Apart from an SVG, it is also possible to include an XML document in a separate namespace that represents the barcode or the chart specifically. In that case, the XSL-FO formatter should recognize that XML namespace and convert it properly to the output format. For some output formats (like PDF) this will be converted into a vector graphics. For other output formats (like AFP for high-volume printers, or ZPL for label printers) that have native support for barcodes, it is possible to use the data stream's native format for these barcodes.

The same applies for charts, although I've not yet seen a data stream that has native support for charts, and so this chart XML will always be converted into vector graphics.

There are some implementations that use XSLT to generate the SVG code that represents a barcode. However, I don't think this is the best solution, because some barcodes involve very complicated computational algorithms, and XSLT is not meant to be a real programming language. If this would be done in XSLT, I prefer and XSLT extension, so that this can be done in a conventional programming language.

11.2. Print specific properties

If documents need to be printed on paper, you might need some settings as duplex/simplex or input and output paper trays.

Some output streams, such as AFP, have even more concepts, like AFP overlays that define the 'background' of a page, but in a very specific manner. These things are not included in XSL-FO, and I don't expect them to be in XSL-FO, because they are so specific for a certain application that they're hard to standardize. However, implementation support XSL-FO extensions to accomplish this.

11.3. Envelope machine steering codes

In environments where printer letters are sent to customers, there is a need to put the letters in envelopes, using machines. These machines need to recognize when they need to start a new envelope and in most cases, they also need a global page-count that they use as a checksum to verify that no pages are lost or skipped.

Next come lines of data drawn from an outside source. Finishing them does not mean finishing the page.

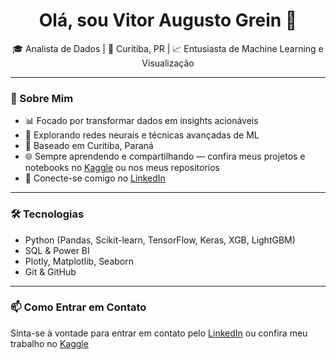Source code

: <h1 align="center">Olá, sou Vitor Augusto Grein 👋</h1>

<p align="center">
  🎓 Analista de Dados | 📍 Curitiba, PR | 📈 Entusiasta de Machine Learning e Visualização
</p>

---

### 🚀 Sobre Mim

- 📊 Focado por transformar dados em insights acionáveis  
- 🤖 Explorando redes neurais e técnicas avançadas de ML  
- 📍 Baseado em Curitiba, Paraná  
- 🌐 Sempre aprendendo e compartilhando — confira meus projetos e notebooks no [Kaggle](https://www.kaggle.com/vitorgrein0628) ou nos meus repositorios
- 👔 Conecte-se comigo no [LinkedIn](https://www.linkedin.com/in/vitor-augusto-grein-60240a2b3/)

---

### 🛠️ Tecnologias

- Python (Pandas, Scikit-learn, TensorFlow, Keras, XGB, LightGBM)
- SQL & Power BI
- Plotly, Matplotlib, Seaborn
- Git & GitHub

---

### 📫 Como Entrar em Contato

Sinta-se à vontade para entrar em contato pelo [LinkedIn](https://www.linkedin.com/in/vitor-augusto-grein-60240a2b3/) ou confira meu trabalho no [Kaggle](https://www.kaggle.com/vitorgrein0628)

It is not possible to create these types of documents with standard XSL-FO. Our company is in the process of helping our customers with XSL-FO extensions to create these envelope machine steering codes, and once we think we have covered enough cases so we know all the requirements, we will working through the XSL working group to try and standardize these extensions.

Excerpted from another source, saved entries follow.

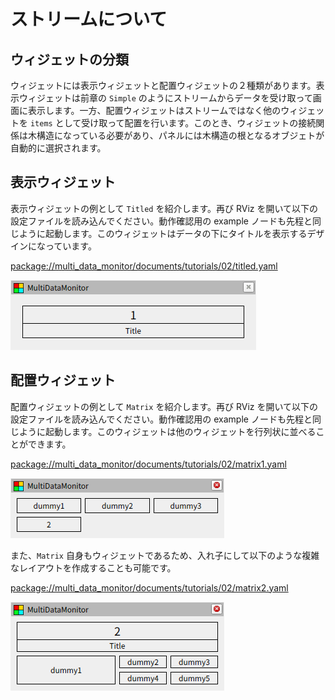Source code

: # ストリームについて

## ウィジェットの分類

ウィジェットには表示ウィジェットと配置ウィジェットの２種類があります。表示ウィジェットは前章の `Simple` のようにストリームからデータを受け取って画面に表示します。一方、配置ウィジェットはストリームではなく他のウィジェットを `items` として受け取って配置を行います。このとき、ウィジェットの接続関係は木構造になっている必要があり、パネルには木構造の根となるオブジェトが自動的に選択されます。

## 表示ウィジェット

表示ウィジェットの例として `Titled` を紹介します。再び RViz を開いて以下の設定ファイルを読み込んでください。動作確認用の example ノードも先程と同じように起動します。このウィジェットはデータの下にタイトルを表示するデザインになっています。

[package://multi_data_monitor/documents/tutorials/02/titled.yaml](titled.yaml)

![titled](titled.png)

## 配置ウィジェット

配置ウィジェットの例として `Matrix` を紹介します。再び RViz を開いて以下の設定ファイルを読み込んでください。動作確認用の example ノードも先程と同じように起動します。このウィジェットは他のウィジェットを行列状に並べることができます。

[package://multi_data_monitor/documents/tutorials/02/matrix1.yaml](matrix1.yaml)

![matrix1](matrix1.png)

また、`Matrix` 自身もウィジェットであるため、入れ子にして以下のような複雑なレイアウトを作成することも可能です。

[package://multi_data_monitor/documents/tutorials/02/matrix2.yaml](matrix2.yaml)

![matrix2](matrix2.png)
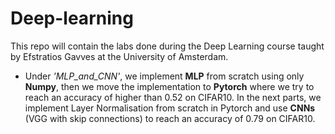 # Deep-learning

This repo will contain the labs done during the Deep Learning course taught by Efstratios Gavves at the University of Amsterdam.
- Under *'MLP_and_CNN'*, we implement **MLP** from scratch using only **Numpy**, then we move the implementation to **Pytorch** where we try to reach an accuracy of higher than 0.52 on CIFAR10. In the next parts, we implement Layer Normalisation from scratch in Pytorch and use **CNNs** (VGG with skip connections) to reach an accuracy of 0.79 on CIFAR10.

12. XSL-FO Implementations

Apart from the XSL-FO features and functions, you of course need software that allows you to create the XSL-FO stylesheets and that can process these stylesheets to create the final output format.

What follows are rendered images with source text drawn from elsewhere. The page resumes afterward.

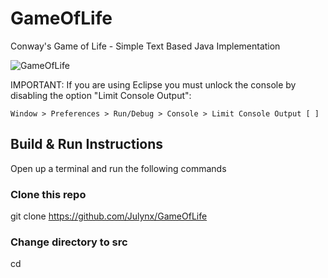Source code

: # GameOfLife
Conway's Game of Life - Simple Text Based Java Implementation

![GameOfLife](https://user-images.githubusercontent.com/64993676/123103242-17598f80-d436-11eb-843d-54c74e9534f8.png)

IMPORTANT: If you are using Eclipse you must unlock the console by disabling the
option "Limit Console Output":
    
    Window > Preferences > Run/Debug > Console > Limit Console Output [ ]
## Build & Run Instructions

Open up a terminal and run the following commands

### Clone this repo

git clone https://github.com/Julynx/GameOfLife

### Change directory to src

cd 
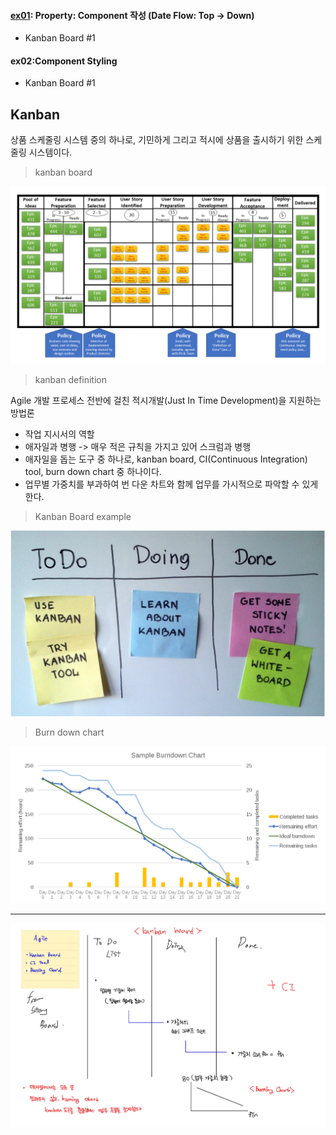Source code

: #### [ex01](https://github.com/dntjd7701/react-practice/tree/main/kanban/src/ex01): Property: Component 작성 (Date Flow: Top -> Down)   
- Kanban Board #1
#### ex02:Component Styling                                    
- Kanban Board #1 


## Kanban

상품 스케줄링 시스템 중의 하나로, 기민하게 그리고 적시에 상품을 출시하기 위한 스케줄링 시스템이다.

> kanban board

<img src='./images/kanbanboard.png'/>

> kanban definition

Agile 개발 프로세스 전반에 걸친 적시개발(Just In Time Development)을 지원하는 방법론 
- 작업 지시서의 역할
- 애자일과 병행 -> 매우 적은 규칙을 가지고 있어 스크럼과 병행 
- 애자일을 돕는 도구 중 하나로, kanban board, CI(Continuous Integration) tool, burn down chart 중 하나이다.
- 업무별 가중치를 부과하여 번 다운 차트와 함께 업무를 가시적으로 파악할 수 있게 한다.

> Kanban Board example

<img src='./images/example.png'/>

> Burn down chart

<img src='./images/burndown.png'/>

---

<img src='./images/note.jpg'/>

I think it is very important to have a WYSIWYG designer available that can help you designer and positioning complex objects like nested tables, absolute positioned block-containers, and that allows you to preview the content interactively.

The formatter of course needs to be able to process these documents, and create the output format you want. If you create stylesheets that have to be used in a high-volume environment, you want to be able to create a 50,000 page document without problems. You probably also want to create multiple data streams like PDF to send files electronically, or AFP (Advanced Function Print) to send documents to a high-speed printer.

You have to look at the features you need, like border collapse, absolute positioning, etc. Also look out for upcoming XSL-FO 1.1 features that will be implemented once XSL-FO has become a Candidate Recommendation (and make sure to review the Working Drafts and send you remarks to the xsl-editors list).

Biography

Klaas Bals studied Computer Science at the University of Antwerp, Belgium. He is a member of the XSL working group. He is working for Inventive Designers, where he's active in research and development.

At Inventive Designers, he is responsible for new technologies, including Inventive Designers' product called 'Scriptura', a document design and generation solution for XSL-FO, including the WYSIWYG designer.